**Exercise:**
Of the lines below, report only those that contain "Sort".

**Record excerpts:**

▬▬▬▬▬▬▬▬▬▬

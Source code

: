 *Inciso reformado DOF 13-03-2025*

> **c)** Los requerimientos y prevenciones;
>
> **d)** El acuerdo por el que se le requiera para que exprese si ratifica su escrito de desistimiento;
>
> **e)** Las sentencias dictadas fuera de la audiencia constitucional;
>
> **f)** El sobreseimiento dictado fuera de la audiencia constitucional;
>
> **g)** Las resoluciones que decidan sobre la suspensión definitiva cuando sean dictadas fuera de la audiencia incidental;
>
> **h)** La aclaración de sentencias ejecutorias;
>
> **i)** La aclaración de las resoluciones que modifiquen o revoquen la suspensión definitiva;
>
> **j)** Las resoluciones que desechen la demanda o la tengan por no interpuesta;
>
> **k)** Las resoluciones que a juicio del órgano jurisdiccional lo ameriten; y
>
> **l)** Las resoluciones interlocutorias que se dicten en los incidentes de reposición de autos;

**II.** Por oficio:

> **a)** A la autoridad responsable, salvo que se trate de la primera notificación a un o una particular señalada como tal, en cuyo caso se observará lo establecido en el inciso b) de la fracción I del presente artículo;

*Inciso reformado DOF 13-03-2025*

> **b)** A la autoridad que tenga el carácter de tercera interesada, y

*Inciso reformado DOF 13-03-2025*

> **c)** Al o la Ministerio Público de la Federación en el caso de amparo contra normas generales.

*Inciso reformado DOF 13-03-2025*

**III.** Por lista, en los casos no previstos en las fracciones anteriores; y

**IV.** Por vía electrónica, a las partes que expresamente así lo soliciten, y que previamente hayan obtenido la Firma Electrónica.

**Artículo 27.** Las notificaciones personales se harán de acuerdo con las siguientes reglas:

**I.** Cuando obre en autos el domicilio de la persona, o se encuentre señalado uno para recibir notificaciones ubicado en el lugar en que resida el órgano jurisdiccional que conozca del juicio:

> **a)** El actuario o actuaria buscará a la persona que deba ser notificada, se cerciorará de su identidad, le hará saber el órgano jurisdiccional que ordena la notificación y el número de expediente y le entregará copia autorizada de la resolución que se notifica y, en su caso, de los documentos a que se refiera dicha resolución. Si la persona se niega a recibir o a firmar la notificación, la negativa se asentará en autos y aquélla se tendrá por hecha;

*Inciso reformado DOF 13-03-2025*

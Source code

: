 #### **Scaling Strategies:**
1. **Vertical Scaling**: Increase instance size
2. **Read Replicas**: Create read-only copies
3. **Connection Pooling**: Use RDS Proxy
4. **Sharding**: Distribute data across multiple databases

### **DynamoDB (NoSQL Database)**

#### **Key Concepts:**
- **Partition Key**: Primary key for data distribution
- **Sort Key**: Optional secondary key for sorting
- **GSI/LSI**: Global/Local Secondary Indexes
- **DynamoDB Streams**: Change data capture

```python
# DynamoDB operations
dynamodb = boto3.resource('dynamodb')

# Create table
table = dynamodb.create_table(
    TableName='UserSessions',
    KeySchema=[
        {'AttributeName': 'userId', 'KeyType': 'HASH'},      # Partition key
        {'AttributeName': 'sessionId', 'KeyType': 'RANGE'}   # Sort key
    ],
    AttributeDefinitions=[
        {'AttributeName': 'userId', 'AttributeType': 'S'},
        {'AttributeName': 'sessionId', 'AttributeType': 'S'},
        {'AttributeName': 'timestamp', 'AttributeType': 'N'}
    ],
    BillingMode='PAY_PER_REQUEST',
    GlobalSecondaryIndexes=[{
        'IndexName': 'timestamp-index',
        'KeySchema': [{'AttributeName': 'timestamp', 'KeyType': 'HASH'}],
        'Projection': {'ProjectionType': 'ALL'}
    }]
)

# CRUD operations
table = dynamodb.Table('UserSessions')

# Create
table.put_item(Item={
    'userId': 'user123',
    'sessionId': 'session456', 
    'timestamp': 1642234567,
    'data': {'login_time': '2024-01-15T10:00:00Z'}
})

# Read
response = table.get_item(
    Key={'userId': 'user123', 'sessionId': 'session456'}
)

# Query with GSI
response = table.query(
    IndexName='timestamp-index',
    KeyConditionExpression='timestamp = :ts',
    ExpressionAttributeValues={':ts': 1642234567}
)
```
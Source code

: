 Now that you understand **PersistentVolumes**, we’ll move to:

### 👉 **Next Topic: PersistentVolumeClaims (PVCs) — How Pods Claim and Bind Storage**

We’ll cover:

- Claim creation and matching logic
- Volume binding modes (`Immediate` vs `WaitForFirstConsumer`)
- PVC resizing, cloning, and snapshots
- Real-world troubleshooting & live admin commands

▬▬▬▬▬▬▬▬▬▬

**The answer:**
- **Sort Key**: Optional secondary key for sorting
        {'AttributeName': 'sessionId', 'KeyType': 'RANGE'}   # Sort key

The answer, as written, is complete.